Try it — Which lines of the entries contain the string "padding"? Please find them and copy them.

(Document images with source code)
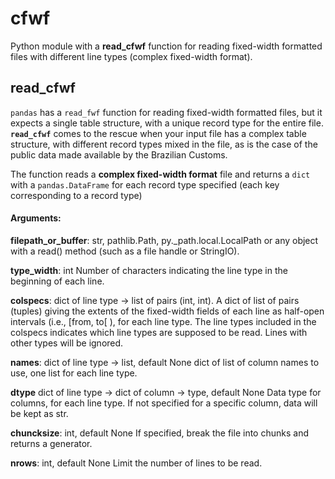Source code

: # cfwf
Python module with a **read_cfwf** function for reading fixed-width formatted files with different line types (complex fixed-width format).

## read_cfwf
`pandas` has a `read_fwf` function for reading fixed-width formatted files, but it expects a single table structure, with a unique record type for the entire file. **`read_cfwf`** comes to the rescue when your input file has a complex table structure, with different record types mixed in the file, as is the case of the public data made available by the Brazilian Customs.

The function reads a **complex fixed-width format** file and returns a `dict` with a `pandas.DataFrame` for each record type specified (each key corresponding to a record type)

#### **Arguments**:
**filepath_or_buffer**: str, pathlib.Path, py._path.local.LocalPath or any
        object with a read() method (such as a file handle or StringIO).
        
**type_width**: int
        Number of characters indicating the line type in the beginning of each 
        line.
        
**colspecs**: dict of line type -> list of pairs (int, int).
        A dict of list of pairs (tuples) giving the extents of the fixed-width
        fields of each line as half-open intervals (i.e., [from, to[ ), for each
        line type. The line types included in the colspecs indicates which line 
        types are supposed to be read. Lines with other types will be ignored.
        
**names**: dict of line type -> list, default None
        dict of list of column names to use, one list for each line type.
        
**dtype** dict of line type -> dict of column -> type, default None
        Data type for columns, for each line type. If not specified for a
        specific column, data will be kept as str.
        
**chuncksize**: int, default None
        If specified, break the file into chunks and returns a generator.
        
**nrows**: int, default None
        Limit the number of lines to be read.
* * *
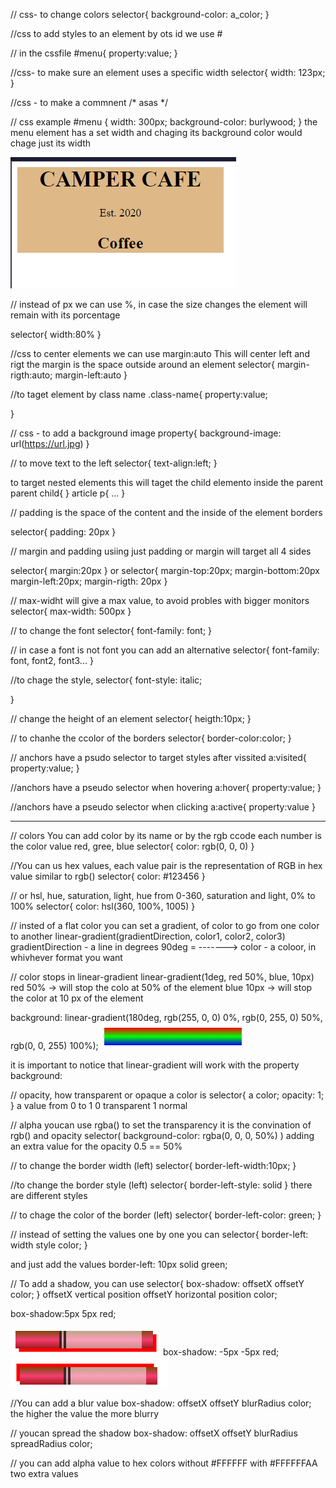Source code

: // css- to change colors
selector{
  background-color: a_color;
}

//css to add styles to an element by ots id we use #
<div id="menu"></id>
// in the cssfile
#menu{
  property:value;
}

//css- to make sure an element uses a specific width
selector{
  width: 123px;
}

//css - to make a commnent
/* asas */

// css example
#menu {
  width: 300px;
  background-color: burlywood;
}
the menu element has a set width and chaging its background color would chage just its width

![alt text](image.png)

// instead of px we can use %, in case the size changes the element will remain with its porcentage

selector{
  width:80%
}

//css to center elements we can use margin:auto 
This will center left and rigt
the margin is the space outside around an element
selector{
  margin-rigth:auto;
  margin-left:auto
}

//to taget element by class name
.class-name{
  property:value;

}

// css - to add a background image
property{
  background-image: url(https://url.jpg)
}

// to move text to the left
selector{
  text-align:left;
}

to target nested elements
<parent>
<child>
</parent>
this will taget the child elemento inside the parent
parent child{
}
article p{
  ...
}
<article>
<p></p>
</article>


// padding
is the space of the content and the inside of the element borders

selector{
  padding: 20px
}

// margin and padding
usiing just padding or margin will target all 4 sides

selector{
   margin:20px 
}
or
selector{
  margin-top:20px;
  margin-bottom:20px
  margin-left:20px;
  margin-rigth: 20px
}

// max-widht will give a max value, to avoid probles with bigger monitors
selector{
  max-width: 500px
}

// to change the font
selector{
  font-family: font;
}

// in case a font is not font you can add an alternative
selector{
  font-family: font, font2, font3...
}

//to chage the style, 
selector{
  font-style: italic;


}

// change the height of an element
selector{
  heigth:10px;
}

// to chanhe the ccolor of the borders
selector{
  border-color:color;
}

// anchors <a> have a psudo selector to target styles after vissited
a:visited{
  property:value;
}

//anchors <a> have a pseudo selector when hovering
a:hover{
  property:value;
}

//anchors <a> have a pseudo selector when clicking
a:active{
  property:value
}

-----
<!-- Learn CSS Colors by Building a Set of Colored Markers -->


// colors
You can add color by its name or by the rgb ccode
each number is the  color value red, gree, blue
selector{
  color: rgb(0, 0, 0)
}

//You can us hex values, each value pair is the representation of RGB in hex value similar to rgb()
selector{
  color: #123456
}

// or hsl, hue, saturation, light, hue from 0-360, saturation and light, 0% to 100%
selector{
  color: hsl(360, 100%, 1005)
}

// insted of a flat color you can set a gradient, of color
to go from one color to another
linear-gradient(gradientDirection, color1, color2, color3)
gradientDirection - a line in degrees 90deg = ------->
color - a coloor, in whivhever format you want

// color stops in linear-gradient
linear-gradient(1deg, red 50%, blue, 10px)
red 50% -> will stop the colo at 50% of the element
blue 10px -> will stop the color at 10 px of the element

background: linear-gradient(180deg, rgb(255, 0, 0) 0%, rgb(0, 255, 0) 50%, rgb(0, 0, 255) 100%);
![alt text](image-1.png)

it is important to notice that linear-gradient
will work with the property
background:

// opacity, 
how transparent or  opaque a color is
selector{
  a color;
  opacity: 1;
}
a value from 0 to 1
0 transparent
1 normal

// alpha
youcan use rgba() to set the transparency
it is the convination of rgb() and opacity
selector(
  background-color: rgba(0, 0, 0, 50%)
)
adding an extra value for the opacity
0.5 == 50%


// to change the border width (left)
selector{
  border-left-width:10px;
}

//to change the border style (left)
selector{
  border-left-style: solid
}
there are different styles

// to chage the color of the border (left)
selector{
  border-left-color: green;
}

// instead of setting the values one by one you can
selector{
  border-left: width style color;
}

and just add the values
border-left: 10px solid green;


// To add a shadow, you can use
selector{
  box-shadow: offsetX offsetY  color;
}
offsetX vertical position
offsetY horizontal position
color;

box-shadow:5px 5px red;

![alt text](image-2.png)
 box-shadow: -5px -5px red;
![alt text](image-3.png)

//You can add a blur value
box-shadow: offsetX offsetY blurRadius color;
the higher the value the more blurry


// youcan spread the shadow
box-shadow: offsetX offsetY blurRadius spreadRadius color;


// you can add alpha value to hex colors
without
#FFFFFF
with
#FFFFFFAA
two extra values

Reply —
// padding
  padding: 20px
// margin and padding
usiing just padding or margin will target all 4 sides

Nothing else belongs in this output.